It could soon be possible to collect and send letters in France whilst shopping for your oeufs and beurre.
La Poste, the state-run French postal service, is lining up to move 7,000 post offices in urban areas and into supermarkets, Le Parisien newspaper reported on Tuesday.
Thousands of branches in the country's biggest cities like Lyon, Bordeaux and even Paris will be relocated to supermarkets by the year 2020, according to the paper.
The modernisation of the firm’s urban presence would result in savings of €500 million.
Under the new scheme, supermarket staff would be able to carry out basic postal services, but La Poste's banking arm would remain separate and have its own offices.
The good news for customers is that opening hours would be extended to mirror the hours of supermarkets.
La Poste has already tested the scheme in rural areas where around 7,000 post offices have closed in the last ten years with services moving into small shops.
La Poste is under pressure to make cost-cutting measures after the Cour des Comptes, the accountants for French public services, set the postal service a target to decrease the number of its offices from the current 9,692 to about 3,000 while maintaining its 17,000 points of contact across France.
This modernisation process is a response to the sharp decrease in the number of letters sent and the rise of online postal services.
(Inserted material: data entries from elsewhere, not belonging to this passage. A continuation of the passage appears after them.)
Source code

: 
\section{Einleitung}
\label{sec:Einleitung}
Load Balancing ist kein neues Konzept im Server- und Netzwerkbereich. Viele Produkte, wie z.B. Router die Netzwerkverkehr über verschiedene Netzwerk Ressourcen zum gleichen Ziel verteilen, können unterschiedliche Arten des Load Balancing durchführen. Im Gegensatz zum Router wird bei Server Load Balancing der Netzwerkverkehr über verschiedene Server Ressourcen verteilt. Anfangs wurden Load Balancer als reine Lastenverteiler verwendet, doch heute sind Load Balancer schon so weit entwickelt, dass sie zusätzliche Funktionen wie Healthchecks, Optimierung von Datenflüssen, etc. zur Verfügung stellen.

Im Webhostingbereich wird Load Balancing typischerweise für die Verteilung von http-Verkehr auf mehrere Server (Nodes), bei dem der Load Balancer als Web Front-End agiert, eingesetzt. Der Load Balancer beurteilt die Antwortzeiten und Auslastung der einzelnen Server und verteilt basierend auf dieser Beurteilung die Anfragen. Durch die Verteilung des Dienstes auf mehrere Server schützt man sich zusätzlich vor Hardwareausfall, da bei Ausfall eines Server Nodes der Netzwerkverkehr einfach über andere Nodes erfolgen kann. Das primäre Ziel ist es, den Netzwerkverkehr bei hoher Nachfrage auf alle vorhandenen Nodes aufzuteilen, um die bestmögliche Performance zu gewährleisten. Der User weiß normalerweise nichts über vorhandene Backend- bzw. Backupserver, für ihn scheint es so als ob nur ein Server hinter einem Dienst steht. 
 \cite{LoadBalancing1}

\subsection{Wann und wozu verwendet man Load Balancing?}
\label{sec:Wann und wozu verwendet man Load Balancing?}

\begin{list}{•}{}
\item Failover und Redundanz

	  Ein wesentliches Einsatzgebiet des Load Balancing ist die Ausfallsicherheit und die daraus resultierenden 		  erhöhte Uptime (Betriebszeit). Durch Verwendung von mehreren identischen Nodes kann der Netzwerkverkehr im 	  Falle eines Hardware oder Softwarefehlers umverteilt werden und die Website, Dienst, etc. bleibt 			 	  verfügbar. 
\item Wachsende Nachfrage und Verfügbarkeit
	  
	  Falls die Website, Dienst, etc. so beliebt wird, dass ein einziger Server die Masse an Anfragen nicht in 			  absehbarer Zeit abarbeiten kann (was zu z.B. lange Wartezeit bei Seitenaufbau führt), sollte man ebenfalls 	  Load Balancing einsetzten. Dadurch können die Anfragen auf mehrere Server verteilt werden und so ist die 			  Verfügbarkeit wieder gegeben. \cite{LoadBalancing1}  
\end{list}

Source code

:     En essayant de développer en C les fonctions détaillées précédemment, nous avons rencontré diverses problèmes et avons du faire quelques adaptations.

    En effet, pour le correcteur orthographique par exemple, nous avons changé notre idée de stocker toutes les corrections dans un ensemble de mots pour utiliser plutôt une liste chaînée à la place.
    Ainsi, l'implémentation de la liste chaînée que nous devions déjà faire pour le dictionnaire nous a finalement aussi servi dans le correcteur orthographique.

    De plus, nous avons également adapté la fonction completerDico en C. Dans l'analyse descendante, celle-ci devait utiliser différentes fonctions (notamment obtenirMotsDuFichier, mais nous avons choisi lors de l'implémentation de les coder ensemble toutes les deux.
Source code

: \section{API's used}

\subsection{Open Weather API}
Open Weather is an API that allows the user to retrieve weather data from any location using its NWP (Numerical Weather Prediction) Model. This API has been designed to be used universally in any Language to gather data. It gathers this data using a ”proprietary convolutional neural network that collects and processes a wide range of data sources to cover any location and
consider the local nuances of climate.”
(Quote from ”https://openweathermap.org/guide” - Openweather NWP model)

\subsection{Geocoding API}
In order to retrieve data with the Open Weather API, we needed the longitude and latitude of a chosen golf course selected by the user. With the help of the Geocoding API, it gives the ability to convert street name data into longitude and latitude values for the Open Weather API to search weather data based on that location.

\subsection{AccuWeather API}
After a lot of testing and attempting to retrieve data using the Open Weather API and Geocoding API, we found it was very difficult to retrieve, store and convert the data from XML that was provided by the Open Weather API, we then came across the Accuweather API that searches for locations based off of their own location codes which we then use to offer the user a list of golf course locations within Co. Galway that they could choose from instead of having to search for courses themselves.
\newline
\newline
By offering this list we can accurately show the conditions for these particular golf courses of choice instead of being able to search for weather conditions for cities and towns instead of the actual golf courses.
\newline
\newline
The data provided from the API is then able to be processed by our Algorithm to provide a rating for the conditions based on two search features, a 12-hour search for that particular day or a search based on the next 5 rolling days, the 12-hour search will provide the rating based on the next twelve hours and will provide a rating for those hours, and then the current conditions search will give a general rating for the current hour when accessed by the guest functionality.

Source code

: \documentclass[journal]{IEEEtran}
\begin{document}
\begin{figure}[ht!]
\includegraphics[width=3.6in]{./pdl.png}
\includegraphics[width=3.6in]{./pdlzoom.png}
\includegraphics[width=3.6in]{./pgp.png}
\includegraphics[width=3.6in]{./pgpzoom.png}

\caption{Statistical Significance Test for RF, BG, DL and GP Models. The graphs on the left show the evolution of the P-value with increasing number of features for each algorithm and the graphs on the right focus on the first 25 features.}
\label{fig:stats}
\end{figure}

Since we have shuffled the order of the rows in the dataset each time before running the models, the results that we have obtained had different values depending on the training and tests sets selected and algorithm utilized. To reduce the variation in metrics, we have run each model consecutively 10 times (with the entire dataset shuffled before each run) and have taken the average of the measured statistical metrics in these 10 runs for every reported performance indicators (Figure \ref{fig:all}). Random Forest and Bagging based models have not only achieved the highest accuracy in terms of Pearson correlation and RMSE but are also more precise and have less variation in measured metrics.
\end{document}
Since 2008, the number of letters and small parcels going through La Poste has been halved and the dense network of offices across France cost nearly €4.3 billion to run in 2013.
But where post offices have closed, people have protested at the decline of the public service and questions have already been asked on the number of job cuts the measure would affect.
The management of the La Poste have not yet commented on any exact figures of the number of offices being closed.
In urban areas, it is a requirement by French law that there is a post office within a five kilometre radius. In most cities today, 85 percent of people have a post office within 500 metres of their home and in Paris this is as high as 96 percent.